Xbox Plans New Ways to Play Iconic Backward Compatible Games for 25th Anniversary
Xbox VP Jason Ronald says the game preservation team will release iconic past titles playable in "entirely new ways" later this year, tied to the console's 25th anniversary.

Xbox's game preservation team is coming out of the shadows. Speaking at GDC 2026, Jason Ronald, vice president of the Next Generation of Xbox, announced the company will revive its backwards compatibility efforts as part of the console's 25th anniversary, promising to roll out "new ways to play some of the most iconic games from our past" before the year is out.
"The game preservation team has been working very hard in the background for a number of years," Ronald told developers at the conference. "As part of our 25th anniversary later this year, they will release some iconic games from the past that are now going to be able to be played in entirely new ways.

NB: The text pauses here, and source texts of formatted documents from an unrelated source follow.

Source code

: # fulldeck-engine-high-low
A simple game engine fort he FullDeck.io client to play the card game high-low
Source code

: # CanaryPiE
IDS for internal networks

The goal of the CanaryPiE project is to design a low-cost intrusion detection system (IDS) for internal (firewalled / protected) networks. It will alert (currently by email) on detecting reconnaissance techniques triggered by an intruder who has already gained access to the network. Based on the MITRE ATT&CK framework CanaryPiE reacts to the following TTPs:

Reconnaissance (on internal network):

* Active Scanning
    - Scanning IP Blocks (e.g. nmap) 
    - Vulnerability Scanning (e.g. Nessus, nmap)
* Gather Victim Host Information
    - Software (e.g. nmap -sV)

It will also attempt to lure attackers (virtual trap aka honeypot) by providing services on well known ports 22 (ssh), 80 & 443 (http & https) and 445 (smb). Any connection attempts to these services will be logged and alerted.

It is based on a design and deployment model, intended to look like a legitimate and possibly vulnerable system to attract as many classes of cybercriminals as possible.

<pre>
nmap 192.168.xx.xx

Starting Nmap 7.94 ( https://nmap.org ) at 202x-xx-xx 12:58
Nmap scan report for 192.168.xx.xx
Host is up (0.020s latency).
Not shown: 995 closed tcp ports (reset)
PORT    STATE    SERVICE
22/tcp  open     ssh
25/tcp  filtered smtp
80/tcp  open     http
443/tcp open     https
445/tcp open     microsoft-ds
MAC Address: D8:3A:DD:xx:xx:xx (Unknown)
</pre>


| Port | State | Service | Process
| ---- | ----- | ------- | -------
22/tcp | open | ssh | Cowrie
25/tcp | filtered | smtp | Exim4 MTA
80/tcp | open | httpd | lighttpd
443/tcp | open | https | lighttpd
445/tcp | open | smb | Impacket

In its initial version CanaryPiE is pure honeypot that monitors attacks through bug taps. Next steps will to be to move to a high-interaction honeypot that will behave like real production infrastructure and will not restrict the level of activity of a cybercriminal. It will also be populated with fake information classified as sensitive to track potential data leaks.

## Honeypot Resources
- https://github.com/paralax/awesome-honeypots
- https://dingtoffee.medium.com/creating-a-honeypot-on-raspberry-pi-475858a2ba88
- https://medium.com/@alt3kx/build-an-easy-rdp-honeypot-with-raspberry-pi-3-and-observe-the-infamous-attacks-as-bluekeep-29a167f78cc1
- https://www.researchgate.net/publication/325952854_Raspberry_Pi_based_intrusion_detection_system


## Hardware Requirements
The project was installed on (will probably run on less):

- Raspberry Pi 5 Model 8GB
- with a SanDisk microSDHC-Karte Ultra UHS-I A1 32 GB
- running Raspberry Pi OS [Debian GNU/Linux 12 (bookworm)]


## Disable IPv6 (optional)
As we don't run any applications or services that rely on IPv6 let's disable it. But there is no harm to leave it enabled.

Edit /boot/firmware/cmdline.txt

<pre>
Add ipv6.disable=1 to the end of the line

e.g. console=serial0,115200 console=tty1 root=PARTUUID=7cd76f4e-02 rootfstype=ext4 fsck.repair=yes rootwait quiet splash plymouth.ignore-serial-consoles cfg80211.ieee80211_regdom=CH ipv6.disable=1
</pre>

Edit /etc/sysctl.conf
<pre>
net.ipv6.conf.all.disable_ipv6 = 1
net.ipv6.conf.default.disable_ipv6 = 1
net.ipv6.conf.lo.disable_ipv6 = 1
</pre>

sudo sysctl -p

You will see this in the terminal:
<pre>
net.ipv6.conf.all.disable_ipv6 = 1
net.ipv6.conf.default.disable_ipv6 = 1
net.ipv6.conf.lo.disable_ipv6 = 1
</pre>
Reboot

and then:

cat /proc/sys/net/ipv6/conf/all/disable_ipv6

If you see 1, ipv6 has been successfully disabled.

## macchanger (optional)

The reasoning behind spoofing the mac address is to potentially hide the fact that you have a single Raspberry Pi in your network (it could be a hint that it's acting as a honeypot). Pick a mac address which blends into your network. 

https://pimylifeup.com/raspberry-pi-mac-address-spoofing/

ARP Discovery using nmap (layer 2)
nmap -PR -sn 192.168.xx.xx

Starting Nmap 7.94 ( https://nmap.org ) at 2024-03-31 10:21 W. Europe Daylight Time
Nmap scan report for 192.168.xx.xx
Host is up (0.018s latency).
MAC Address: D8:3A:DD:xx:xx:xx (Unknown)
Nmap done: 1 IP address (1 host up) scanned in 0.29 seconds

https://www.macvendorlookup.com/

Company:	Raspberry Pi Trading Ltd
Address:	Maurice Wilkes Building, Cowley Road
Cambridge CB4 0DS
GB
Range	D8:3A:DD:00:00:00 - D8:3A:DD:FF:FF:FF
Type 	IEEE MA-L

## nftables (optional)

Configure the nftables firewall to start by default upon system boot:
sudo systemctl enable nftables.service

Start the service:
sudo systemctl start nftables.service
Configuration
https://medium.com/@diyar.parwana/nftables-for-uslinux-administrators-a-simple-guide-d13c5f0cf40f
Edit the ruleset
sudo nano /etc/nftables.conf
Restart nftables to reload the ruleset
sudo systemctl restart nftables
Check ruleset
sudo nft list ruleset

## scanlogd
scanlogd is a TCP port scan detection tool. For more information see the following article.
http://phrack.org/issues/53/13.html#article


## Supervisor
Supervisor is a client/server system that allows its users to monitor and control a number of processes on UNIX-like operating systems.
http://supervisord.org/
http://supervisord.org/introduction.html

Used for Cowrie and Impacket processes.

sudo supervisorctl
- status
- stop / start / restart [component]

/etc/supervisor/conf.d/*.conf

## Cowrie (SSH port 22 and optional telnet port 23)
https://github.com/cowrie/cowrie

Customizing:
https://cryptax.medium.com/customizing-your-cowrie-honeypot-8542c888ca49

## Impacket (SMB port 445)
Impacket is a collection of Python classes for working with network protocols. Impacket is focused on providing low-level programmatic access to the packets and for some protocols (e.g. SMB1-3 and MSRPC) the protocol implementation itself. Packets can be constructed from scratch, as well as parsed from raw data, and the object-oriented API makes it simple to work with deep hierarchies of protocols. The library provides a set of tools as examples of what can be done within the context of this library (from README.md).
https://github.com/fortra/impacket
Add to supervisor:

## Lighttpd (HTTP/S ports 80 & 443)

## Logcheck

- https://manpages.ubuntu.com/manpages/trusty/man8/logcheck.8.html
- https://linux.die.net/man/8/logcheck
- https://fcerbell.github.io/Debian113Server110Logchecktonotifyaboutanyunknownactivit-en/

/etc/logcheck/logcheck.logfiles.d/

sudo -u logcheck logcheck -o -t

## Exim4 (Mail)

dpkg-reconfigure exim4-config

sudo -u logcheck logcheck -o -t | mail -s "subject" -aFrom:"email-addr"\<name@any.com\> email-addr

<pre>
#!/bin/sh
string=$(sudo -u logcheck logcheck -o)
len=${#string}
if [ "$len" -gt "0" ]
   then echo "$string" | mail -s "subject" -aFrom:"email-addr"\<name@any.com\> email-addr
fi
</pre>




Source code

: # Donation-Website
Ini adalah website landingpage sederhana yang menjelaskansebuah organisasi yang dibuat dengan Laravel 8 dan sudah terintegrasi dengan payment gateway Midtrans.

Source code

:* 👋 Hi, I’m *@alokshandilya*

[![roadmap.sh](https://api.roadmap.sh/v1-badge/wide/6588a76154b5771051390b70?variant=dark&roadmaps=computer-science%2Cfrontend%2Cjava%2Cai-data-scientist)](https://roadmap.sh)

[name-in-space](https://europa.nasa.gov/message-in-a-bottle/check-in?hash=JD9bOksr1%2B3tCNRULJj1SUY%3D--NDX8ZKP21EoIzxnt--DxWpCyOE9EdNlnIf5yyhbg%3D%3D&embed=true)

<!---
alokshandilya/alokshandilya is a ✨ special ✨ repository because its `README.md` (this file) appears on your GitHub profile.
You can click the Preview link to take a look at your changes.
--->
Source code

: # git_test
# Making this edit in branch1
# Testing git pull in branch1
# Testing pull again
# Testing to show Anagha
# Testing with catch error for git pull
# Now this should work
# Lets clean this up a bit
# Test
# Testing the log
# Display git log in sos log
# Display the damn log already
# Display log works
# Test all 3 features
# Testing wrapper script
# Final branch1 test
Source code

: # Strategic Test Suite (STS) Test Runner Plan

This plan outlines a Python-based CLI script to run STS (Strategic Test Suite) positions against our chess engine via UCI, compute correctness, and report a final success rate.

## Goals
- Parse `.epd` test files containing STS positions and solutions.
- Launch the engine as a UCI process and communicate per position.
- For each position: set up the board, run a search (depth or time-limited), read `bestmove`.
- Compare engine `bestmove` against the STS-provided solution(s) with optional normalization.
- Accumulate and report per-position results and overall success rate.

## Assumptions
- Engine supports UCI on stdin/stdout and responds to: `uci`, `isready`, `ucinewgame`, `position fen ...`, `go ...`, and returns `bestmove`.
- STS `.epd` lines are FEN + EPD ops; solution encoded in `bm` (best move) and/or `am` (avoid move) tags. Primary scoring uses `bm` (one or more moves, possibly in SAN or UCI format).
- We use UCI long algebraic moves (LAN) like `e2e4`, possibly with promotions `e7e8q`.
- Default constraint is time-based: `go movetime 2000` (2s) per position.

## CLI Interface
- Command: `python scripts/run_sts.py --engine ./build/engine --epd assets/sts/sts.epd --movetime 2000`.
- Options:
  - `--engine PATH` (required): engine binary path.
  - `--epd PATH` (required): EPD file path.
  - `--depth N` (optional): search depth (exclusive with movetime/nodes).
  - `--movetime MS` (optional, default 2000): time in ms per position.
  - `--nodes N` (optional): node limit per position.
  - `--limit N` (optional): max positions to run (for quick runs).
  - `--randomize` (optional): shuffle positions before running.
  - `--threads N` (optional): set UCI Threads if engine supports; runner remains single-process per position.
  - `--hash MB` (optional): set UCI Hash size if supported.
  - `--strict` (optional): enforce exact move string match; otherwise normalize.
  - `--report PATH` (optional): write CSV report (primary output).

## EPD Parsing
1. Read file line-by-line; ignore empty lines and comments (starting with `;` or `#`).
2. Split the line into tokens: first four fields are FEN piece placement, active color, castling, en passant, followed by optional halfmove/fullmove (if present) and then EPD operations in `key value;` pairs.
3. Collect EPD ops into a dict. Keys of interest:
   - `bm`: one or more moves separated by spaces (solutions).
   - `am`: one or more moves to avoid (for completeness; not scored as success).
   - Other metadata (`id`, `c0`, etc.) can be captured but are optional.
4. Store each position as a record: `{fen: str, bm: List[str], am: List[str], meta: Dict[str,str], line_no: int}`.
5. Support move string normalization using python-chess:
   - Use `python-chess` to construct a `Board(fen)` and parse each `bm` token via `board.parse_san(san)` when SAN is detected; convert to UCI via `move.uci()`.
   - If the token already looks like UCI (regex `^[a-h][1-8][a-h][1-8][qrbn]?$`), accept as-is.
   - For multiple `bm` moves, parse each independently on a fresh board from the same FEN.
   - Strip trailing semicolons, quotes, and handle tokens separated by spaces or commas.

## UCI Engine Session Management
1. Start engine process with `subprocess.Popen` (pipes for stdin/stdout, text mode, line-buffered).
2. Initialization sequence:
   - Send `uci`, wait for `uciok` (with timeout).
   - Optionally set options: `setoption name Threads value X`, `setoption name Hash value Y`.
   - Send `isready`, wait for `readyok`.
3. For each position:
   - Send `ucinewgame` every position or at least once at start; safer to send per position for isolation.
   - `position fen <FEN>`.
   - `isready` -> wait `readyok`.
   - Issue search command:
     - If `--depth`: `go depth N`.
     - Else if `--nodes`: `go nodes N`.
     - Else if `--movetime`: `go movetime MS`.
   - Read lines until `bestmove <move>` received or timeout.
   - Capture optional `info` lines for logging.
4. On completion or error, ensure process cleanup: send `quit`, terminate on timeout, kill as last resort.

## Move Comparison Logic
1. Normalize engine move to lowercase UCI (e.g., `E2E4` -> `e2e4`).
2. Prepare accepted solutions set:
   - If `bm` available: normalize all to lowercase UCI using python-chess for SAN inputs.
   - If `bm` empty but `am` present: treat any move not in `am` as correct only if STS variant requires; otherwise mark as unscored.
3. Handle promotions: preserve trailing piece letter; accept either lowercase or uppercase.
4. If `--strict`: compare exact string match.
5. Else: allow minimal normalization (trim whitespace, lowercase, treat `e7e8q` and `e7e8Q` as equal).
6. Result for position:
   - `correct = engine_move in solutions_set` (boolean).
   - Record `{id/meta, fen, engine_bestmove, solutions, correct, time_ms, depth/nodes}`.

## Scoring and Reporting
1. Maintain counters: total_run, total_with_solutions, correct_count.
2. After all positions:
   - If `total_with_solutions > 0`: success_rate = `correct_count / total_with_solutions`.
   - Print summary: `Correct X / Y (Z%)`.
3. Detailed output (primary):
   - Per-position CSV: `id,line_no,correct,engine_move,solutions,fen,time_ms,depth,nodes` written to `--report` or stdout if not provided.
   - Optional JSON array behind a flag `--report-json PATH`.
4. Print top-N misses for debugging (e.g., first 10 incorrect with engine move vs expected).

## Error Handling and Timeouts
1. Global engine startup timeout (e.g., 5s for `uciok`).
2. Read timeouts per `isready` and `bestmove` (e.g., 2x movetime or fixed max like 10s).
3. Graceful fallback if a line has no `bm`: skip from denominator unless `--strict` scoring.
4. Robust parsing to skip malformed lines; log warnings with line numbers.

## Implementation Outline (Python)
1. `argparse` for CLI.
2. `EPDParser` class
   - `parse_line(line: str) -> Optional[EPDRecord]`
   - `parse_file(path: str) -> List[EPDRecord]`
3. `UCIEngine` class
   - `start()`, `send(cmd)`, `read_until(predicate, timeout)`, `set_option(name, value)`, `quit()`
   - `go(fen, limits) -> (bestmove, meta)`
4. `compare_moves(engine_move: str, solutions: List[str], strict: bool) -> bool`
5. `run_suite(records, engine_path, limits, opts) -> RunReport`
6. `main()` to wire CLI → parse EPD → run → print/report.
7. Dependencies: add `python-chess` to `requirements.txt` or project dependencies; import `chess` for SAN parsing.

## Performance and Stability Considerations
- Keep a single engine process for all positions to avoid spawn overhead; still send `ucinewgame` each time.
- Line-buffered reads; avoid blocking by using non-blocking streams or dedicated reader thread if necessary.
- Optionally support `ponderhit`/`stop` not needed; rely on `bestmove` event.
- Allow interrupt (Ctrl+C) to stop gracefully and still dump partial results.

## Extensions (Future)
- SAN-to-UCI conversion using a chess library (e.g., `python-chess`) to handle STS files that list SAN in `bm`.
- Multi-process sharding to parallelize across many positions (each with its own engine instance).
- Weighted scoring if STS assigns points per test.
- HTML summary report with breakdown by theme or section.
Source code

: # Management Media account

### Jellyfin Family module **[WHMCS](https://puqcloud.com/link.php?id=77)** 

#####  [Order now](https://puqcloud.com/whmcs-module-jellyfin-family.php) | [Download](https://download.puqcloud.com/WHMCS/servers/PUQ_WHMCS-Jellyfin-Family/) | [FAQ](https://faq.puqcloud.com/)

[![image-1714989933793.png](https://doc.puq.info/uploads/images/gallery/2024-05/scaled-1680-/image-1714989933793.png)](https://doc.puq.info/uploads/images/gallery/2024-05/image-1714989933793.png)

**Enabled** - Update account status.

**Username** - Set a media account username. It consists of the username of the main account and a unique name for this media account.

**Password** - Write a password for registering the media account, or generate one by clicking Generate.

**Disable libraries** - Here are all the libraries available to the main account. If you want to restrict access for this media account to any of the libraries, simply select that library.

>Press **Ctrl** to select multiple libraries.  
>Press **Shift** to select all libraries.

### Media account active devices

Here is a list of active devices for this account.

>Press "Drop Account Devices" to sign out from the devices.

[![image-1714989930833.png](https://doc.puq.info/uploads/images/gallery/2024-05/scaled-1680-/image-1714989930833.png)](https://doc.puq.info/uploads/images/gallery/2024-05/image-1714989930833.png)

This shows our commitment to game preservation and enabling these games to be played by the next generation of players in ways that are very familiar to them."
Ronald did not name specific titles or spell out exactly what "entirely new ways" means in practice. He did, however, point to auto HDR and FPS Boost as examples of the philosophy behind the effort. "Being able to put HDR on top of a game that was created before HDR even existed, it feels entirely new. It feels very fresh," Ronald said. On FPS Boost, he added: "We take games that were originally designed to run at a certain frame rate, and now we're able to run it at a significantly higher frame rate. It almost feels like a remaster for a lot of players."
The announcement lands after a years-long dry spell for the Xbox Backwards Compatibility Program. Microsoft halted additions to the catalog in 2021, citing legal issues with licensing, despite having made every game it technically could backwards compatible up to that point. Whether those legal hurdles have been cleared is still an open question; as things stand, adding previously unsupported Xbox 360 and original Xbox titles would require solving both the technical and licensing problems that stopped new additions five years ago.
The technical path forward remains unconfirmed, though the signals point toward more advanced emulation. Job listings that surfaced last year sought engineers to help "enable system level emulation across the catalog of Xbox content" as part of an effort "to secure the future of Game Preservation." That language implies something considerably more ambitious than the existing emulation layer Microsoft already runs on Xbox One and Xbox Series X|S hardware. The concern circulating in parts of the community is that "new ways to play" could turn out to mean cloud streaming rather than local emulation or enhancements, which would be a much less appealing outcome for players who want their library on-device.
The announcement arrived alongside Xbox's broader GDC keynote, which also covered Project Helix and the upcoming Xbox Mode for Windows PCs. Ronald's written summary of the presentation committed to "keeping games from four generations of Xbox playable for years to come," framing the preservation push as a long-term platform goal rather than a one-off anniversary event. With a petition calling for the program's return currently surging, the pressure on Microsoft to deliver something substantive, and local, is real.